Toujours dans le même entretien, Yves Bonnefoy associe
les Moïse sauvé des eaux (qui signifient l’Ancien Testament)
aux Fuites en Égypte (qui signifient le Nouveau). Or les deux
manifestent le mythe égyptien qui reconstruit au positif ce que
le mythe romain recélait d’empiègements dans un imaginaire à déconstruire. « Moïse, […] en Égypte même, est recueilli par la fille
et élevé par la femme de Pharaon, qui […] semblent les plus hautes
figures, presque une Isis, éternellement souriante, de cette recherche
d’intériorité, de sagesse qui aurait pu sauver de ses démons l’Occident » ;
démons que sont la Technique et le tourisme planétaires,
mieux associés pour disloquer, dans la marchandisation
de l’espace, le rapport au lieu. En puissance pourtant, nous
aussi sommes ce Moïse perpétuellement rené : « Cet enfant,
c’est donc nous, les Occidentaux », « si pauvrement, si dangereusement éduqués » au lait d’une Technique marâtre. À la vaine recherche
des chemins qui semblent mener à Rome s’est substitué
l’espoir d’un mode égyptien d’être ; lequel n’engage pas
une remontée aux nostalgies d’origine (« vivre en Égypte » n’est
pas y naître, et la fille de Pharaon n’est pas la mère oedipienne),
mais lance le sujet dans son destin.
L’identification à la figure mosaïque remonte à loin :
telle page du Voyageur s’y voit référée, « [l]’auteur […] se souv[enant]

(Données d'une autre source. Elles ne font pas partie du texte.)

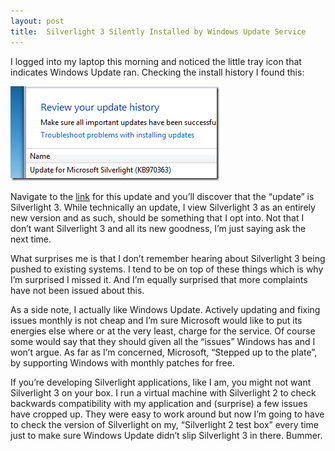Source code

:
 ```yaml
---
layout: post
title:  Silverlight 3 Silently Installed by Windows Update Service
---
```

I logged into my laptop this morning and noticed the little tray icon that indicates Windows Update ran. Checking the install history I found this:

![2009-08-02_0909](/cdn/images/blog/Silverlight3SilentlyInstalledbyWindowsUp_81C7/20090802_0909.png)

Navigate to the [link](http://support.microsoft.com/kb/970363) for this update and you’ll discover that the “update” is Silverlight 3. While technically an update, I view Silverlight 3 as an entirely new version and as such, should be something that I opt into. Not that I don’t want Silverlight 3 and all its new goodness, I’m just saying ask the next time.

What surprises me is that I don’t remember hearing about Silverlight 3 being pushed to existing systems. I tend to be on top of these things which is why I’m surprised I missed it. And I’m equally surprised that more complaints have not been issued about this.

As a side note, I actually like Windows Update. Actively updating and fixing issues monthly is not cheap and I’m sure Microsoft would like to put its energies else where or at the very least, charge for the service. Of course some would say that they should given all the “issues” Windows has and I won’t argue. As far as I’m concerned, Microsoft, “Stepped up to the plate”, by supporting Windows with monthly patches for free.

If you’re developing Silverlight applications, like I am, you might not want Silverlight 3 on your box. I run a virtual machine with Silverlight 2 to check backwards compatibility with my application and (surprise) a few issues have cropped up. They were easy to work around but now I’m going to have to check the version of Silverlight on my, “Silverlight 2 test box” every time just to make sure Windows Update didn’t slip Silverlight 3 in there. Bummer.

des ‹ moïses › de son enfance, ces berceaux d’osier, […] qui doivent leur nom à l’élu de Dieu abandonné sur le fleuve ». Et d’enchaîner : « J’ai dû […] connaître ce récit, cette explication, dès longtemps,
car une phrase me hantait en d’anciennes ébauches : À moi l’Égypte, à mon secours le fleuve ». Dans le leurre du seuil, qui s’ouvre
sur « Le fleuve » où passent « barque » et « nautonier », ne cesse
de diffracter la scène de Moïse sauvé : « Tu pourrais distinguer encore
leurs bras / […] / Le gonflement des seins / Sous la tunique ». Voyez
les rives du fleuve : n’y reconnaît-on pas « le sein / Qui est semblable à l’eau, une, infinie, / Gonflée d’argile rouge » ? La totalité
de la figure aimée y surgit, nouvelle anadyomène : « Et la fille
de Pharaon dort bien ici, / Les seins libres, / Sur cette couche que guide /
Le courant du fleuve ». Or, le destin de Moïse a vocation à l’universel : c’est du nôtre qu’il s’agit, si tant est que l’on « ai[t]
confiance » et qu’on se « laisse […] prendre, épaule nue, / Par l’onde
qui s’élargit de l’été sans fin ». L’émotion de coïncider avec
le mythe envahit enfin tout le finale de « Deux couleurs » ;
le « je » vient d’évoquer l’union amoureuse avec la femme
(« Je te touche des lèvres, / Mon amie ») pour enchaîner au vers
suivant – par un principe d’association qui vaut équivalence –
sur l’espoir vibrant d’enfin vivre en Égypte : « Je tremble d’aborder,
enfant, sommeil, / À cette Égypte ».